● WHAT YOU SHOULD DO: Copy nothing but the lines below running from the line containing "10 | [Functions" through the line containing "16 | [Object", both end lines included.

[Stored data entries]

——

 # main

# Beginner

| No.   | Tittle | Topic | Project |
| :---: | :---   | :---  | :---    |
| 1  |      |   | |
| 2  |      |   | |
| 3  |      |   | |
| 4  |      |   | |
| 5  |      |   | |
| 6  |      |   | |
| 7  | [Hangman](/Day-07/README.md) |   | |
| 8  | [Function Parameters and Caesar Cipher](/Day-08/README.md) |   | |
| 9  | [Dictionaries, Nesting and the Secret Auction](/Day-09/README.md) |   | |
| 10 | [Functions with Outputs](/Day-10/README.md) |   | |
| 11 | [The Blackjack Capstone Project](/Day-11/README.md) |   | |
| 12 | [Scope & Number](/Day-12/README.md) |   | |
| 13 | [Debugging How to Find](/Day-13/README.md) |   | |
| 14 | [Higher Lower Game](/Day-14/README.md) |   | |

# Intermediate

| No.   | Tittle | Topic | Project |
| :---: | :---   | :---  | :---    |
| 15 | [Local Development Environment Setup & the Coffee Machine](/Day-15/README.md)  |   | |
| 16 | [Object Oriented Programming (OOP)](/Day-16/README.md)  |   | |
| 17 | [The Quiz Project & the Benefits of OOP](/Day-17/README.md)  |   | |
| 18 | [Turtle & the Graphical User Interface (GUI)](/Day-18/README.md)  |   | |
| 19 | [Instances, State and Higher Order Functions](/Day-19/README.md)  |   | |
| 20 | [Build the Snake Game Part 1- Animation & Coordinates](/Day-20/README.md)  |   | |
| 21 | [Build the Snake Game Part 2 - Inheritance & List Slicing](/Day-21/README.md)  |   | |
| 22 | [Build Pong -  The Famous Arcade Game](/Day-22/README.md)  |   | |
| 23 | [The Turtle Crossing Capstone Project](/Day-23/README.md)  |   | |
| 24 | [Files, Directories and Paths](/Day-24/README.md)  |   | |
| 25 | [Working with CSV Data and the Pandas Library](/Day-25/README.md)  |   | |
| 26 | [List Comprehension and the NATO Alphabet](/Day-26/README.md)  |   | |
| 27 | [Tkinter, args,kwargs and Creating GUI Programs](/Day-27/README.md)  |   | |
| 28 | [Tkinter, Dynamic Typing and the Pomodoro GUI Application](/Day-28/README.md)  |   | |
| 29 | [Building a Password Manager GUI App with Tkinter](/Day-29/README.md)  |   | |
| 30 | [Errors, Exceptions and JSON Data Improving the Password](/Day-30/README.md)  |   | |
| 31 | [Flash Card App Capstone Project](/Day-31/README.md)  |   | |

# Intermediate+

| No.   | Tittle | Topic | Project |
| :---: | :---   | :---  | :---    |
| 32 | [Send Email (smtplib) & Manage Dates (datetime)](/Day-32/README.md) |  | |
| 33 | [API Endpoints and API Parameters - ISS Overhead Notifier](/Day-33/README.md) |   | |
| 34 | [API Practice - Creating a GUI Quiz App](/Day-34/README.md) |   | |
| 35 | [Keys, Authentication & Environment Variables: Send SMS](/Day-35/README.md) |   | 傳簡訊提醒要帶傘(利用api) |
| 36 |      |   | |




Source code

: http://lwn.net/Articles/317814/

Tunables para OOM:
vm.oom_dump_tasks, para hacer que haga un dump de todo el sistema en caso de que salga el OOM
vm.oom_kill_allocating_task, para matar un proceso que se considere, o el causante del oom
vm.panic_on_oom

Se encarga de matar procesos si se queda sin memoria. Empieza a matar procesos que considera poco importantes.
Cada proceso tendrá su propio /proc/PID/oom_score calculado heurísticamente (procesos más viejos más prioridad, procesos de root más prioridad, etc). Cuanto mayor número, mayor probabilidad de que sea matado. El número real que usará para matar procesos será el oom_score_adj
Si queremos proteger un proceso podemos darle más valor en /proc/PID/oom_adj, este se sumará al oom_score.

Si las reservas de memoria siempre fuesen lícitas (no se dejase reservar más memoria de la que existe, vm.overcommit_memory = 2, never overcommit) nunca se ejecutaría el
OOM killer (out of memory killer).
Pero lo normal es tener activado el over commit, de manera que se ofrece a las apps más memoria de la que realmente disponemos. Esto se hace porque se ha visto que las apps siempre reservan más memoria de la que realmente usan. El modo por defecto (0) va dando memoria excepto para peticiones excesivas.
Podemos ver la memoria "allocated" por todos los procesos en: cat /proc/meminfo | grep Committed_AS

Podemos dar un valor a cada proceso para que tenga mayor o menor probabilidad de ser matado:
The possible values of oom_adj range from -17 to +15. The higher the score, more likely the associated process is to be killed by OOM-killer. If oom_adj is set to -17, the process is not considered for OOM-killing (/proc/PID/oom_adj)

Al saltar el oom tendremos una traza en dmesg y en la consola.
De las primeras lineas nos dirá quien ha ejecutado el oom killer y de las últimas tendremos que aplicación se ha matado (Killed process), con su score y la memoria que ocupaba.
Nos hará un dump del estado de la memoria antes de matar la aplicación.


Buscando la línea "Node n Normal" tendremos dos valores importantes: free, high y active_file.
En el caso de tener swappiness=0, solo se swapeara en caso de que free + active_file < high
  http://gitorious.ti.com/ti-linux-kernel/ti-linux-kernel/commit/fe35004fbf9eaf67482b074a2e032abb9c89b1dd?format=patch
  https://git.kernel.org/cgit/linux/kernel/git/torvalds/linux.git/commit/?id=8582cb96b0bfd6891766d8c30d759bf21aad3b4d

——

● RESPONSE AREA:
| 10 | [Functions with Outputs](/Day-10/README.md) |   | |
| 11 | [The Blackjack Capstone Project](/Day-11/README.md) |   | |
| 12 | [Scope & Number](/Day-12/README.md) |   | |
| 13 | [Debugging How to Find](/Day-13/README.md) |   | |
| 14 | [Higher Lower Game](/Day-14/README.md) |   | |

# Intermediate

| No.   | Tittle | Topic | Project |
| :---: | :---   | :---  | :---    |
| 15 | [Local Development Environment Setup & the Coffee Machine](/Day-15/README.md)  |   | |
| 16 | [Object Oriented Programming (OOP)](/Day-16/README.md)  |   | |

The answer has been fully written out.